WORK ORDER: Go through the data and copy every line exactly, but not the images.

DATA SECTION:
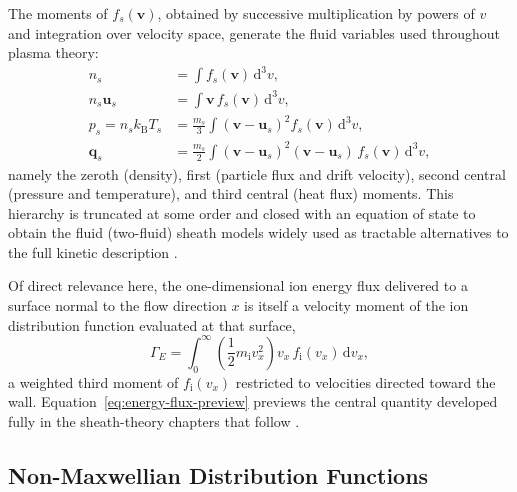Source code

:The moments of $f_{s}(\mathbf{v})$, obtained by successive multiplication by powers of $v$ and integration over velocity space, generate the fluid variables used throughout plasma theory:
\begin{align}
n_{s} &= \int f_{s}(\mathbf{v})\, \mathrm{d}^{3}v, \label{ch02-eq:moment0}\\
n_{s}\mathbf{u}_{s} &= \int \mathbf{v}\, f_{s}(\mathbf{v})\, \mathrm{d}^{3}v, \label{ch02-eq:moment1}\\
p_{s} = n_{s} k_{\mathrm{B}} T_{s} &= \frac{m_{s}}{3}\int (\mathbf{v}-\mathbf{u}_{s})^{2} f_{s}(\mathbf{v})\, \mathrm{d}^{3}v, \label{ch02-eq:moment2}\\
\mathbf{q}_{s} &= \frac{m_{s}}{2}\int (\mathbf{v}-\mathbf{u}_{s})^{2} (\mathbf{v}-\mathbf{u}_{s})\, f_{s}(\mathbf{v})\, \mathrm{d}^{3}v, \label{eq:moment3}
\end{align}
namely the zeroth (density), first (particle flux and drift velocity), second central (pressure and temperature), and third central (heat flux) moments. This hierarchy is truncated at some order and closed with an equation of state to obtain the fluid (two-fluid) sheath models widely used as tractable alternatives to the full kinetic description \cite{ref0023}.

Of direct relevance here, the one-dimensional ion energy flux delivered to a surface normal to the flow direction $x$ is itself a velocity moment of the ion distribution function evaluated at that surface,
\begin{equation}
\Gamma_{E} = \int_{0}^{\infty} \left(\frac{1}{2} m_{\mathrm{i}} v_{x}^{2}\right) v_{x}\, f_{\mathrm{i}}(v_{x})\, \mathrm{d}v_{x},
\label{eq:energy-flux-preview}
\end{equation}
a weighted third moment of $f_{\mathrm{i}}(v_{x})$ restricted to velocities directed toward the wall. Equation~\eqref{eq:energy-flux-preview} previews the central quantity developed fully in the sheath-theory chapters that follow \cite{ref0672}.

\subsection{Non-Maxwellian Distribution Functions}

FINISHED TASK:
Source code

:The moments of $f_{s}(\mathbf{v})$, obtained by successive multiplication by powers of $v$ and integration over velocity space, generate the fluid variables used throughout plasma theory:
\begin{align}
n_{s} &= \int f_{s}(\mathbf{v})\, \mathrm{d}^{3}v, \label{ch02-eq:moment0}\\
n_{s}\mathbf{u}_{s} &= \int \mathbf{v}\, f_{s}(\mathbf{v})\, \mathrm{d}^{3}v, \label{ch02-eq:moment1}\\
p_{s} = n_{s} k_{\mathrm{B}} T_{s} &= \frac{m_{s}}{3}\int (\mathbf{v}-\mathbf{u}_{s})^{2} f_{s}(\mathbf{v})\, \mathrm{d}^{3}v, \label{ch02-eq:moment2}\\
\mathbf{q}_{s} &= \frac{m_{s}}{2}\int (\mathbf{v}-\mathbf{u}_{s})^{2} (\mathbf{v}-\mathbf{u}_{s})\, f_{s}(\mathbf{v})\, \mathrm{d}^{3}v, \label{eq:moment3}
\end{align}
namely the zeroth (density), first (particle flux and drift velocity), second central (pressure and temperature), and third central (heat flux) moments. This hierarchy is truncated at some order and closed with an equation of state to obtain the fluid (two-fluid) sheath models widely used as tractable alternatives to the full kinetic description \cite{ref0023}.

Of direct relevance here, the one-dimensional ion energy flux delivered to a surface normal to the flow direction $x$ is itself a velocity moment of the ion distribution function evaluated at that surface,
\begin{equation}
\Gamma_{E} = \int_{0}^{\infty} \left(\frac{1}{2} m_{\mathrm{i}} v_{x}^{2}\right) v_{x}\, f_{\mathrm{i}}(v_{x})\, \mathrm{d}v_{x},
\label{eq:energy-flux-preview}
\end{equation}
a weighted third moment of $f_{\mathrm{i}}(v_{x})$ restricted to velocities directed toward the wall. Equation~\eqref{eq:energy-flux-preview} previews the central quantity developed fully in the sheath-theory chapters that follow \cite{ref0672}.

\subsection{Non-Maxwellian Distribution Functions}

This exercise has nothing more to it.